By: ClassADrivers.com

Photo by Allef Vinicius on Unsplash

Inflation, fuel costs, supply chain issues. What vexes the world also gives problems to the trucking industry. It should come as no surprise that these global and national issues also caused rising costs for both trucking companies and owner-operators.

Was 2021 the costliest year in trucking history though? Well… history is a long time, but it was the costliest year since the American Transportation Research Institute (ATRI) began tracking operational costs 15 years ago.

The ATRI recently released a 2022 mid-year update to its report An Analysis of the Operational Costs of Trucking that confirmed that 2021 was indeed the costliest year of the past 15.

The Good News

There was some good news for the audience of Class A Drivers, particularly the company drivers out there. One of the leading causes of rising costs for the trucking industry was actually driver wages.

Driver wages in 2021 were 10.8% higher than in 2020. As we have discussed in our articles, many companies have been raising wages and offering new benefits to attract truck drivers, and it’s good to get some concrete numbers.

Another positive news to come out of the report is that trucking companies became more efficient, due to logistical issues in the supply chain.

According to the ATRI’s report, empty or “deadhead” mileage decreased, and the average fuel economy increased to 6.65 miles per gallon.

The Bad News

Of course, the ATRI report wasn’t all good, especially when discussing costs that hit both trucking companies and owner-operators.

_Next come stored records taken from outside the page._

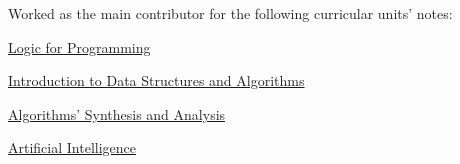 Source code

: \documentclass[]{deedy-resume-openfont}
\begin{document}
\begin{minipage}[t]{0.66\textwidth}
\sectionsep

Worked as the main contributor for the following curricular units' notes:
\vspace{\topsep} %
\begin{tightemize}
\item \href{https://resumos.leic.pt/lp}{Logic for Programming}
\item \href{https://resumos.leic.pt/iaed}{Introduction to Data Structures and Algorithms}
\item \href{https://resumos.leic.pt/asa}{Algorithms' Synthesis and Analysis}
\item \href{https://resumos.leic.pt/ia}{Artificial Intelligence}
\end{tightemize}

\end{minipage} 
\end{document}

The major cost is one that all truck drivers knew before reading the article. Fuel costs in 2021 were a whopping 35.4% higher in 2020. The diesel crisis is hurting not only carriers but also average consumers, and this impact made trucking much more costly in 2021.

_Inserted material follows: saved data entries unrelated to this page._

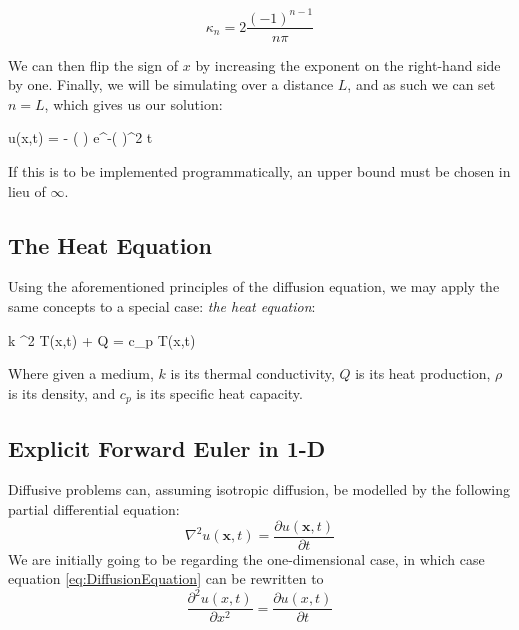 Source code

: \documentclass[a4paper,10pt,english]{article}
\newenvironment{boxequation}{
\begin{tcolorbox}[ams equation, enhanced, colback=black!50!green!10!white, colframe=black, fuzzy shadow={0mm}{-4pt}{-0.5pt}{0.4mm}{black!60!white}]}
{\end{tcolorbox}}
\renewcommand{\vec}[1]{\mathbf{#1}}
\begin{document}
\begin{equation*}
\kappa_n = 2\frac{(-1)^{n-1}}{n \pi}
\end{equation*}

We can then flip the sign of $x$ by increasing the exponent on the right-hand side by one.  Finally, we will be simulating over a distance $L$, and as such we can set $n = L$, which gives us our solution:

\begin{boxequation}
\label{eq_analytical}
u(x,t) = - \sin \left(  \right) e^{-\left(  \right)^2 t}
\end{boxequation}

If this is to be implemented programmatically, an upper bound must be chosen in lieu of $\infty$.

\subsection*{The Heat Equation}

Using the aforementioned principles of the diffusion equation, we may apply the same concepts to a special case: \textit{the heat equation}:

\begin{boxequation}
\label{eq_heat}
k \nabla^2 T(x,t) + Q = \rho c_p  T(x,t)
\end{boxequation}

Where given a medium, $k$ is its thermal conductivity, $Q$ is its heat production, $\rho$ is its density, and $c_p$ is its specific heat capacity. 

\subsection*{Explicit Forward Euler in 1-D}


Diffusive problems can, assuming isotropic diffusion, be modelled by the following partial differential equation:
\begin{equation}
\nabla^{2} u(\vec{x}, t) = \dfrac{\partial u(\vec{x}, t)}{\partial t}
\label{eq:DiffusionEquation}
\end{equation}
We are initially going to be regarding the one-dimensional case, in which case equation \ref{eq:DiffusionEquation} can be rewritten to 
\begin{equation}
\dfrac{\partial^2 u(x,t)}{\partial x^2} = \dfrac{\partial u(x,t)}{\partial t}
\label{eq:Diffusive1D}
\end{equation}
\end{document}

Another top cost is unfortunately repair and maintenance, which was 18.2% higher in 2021 than the previous year. A number of factors from wages needing to keep up with inflation to raw materials could be the culprit here.


The trucking industry is still the backbone of the American economy. Owner-operators certainly felt the pinch with rising fuel costs, but some new and experienced company drivers may have done well with rising wages and increased benefits.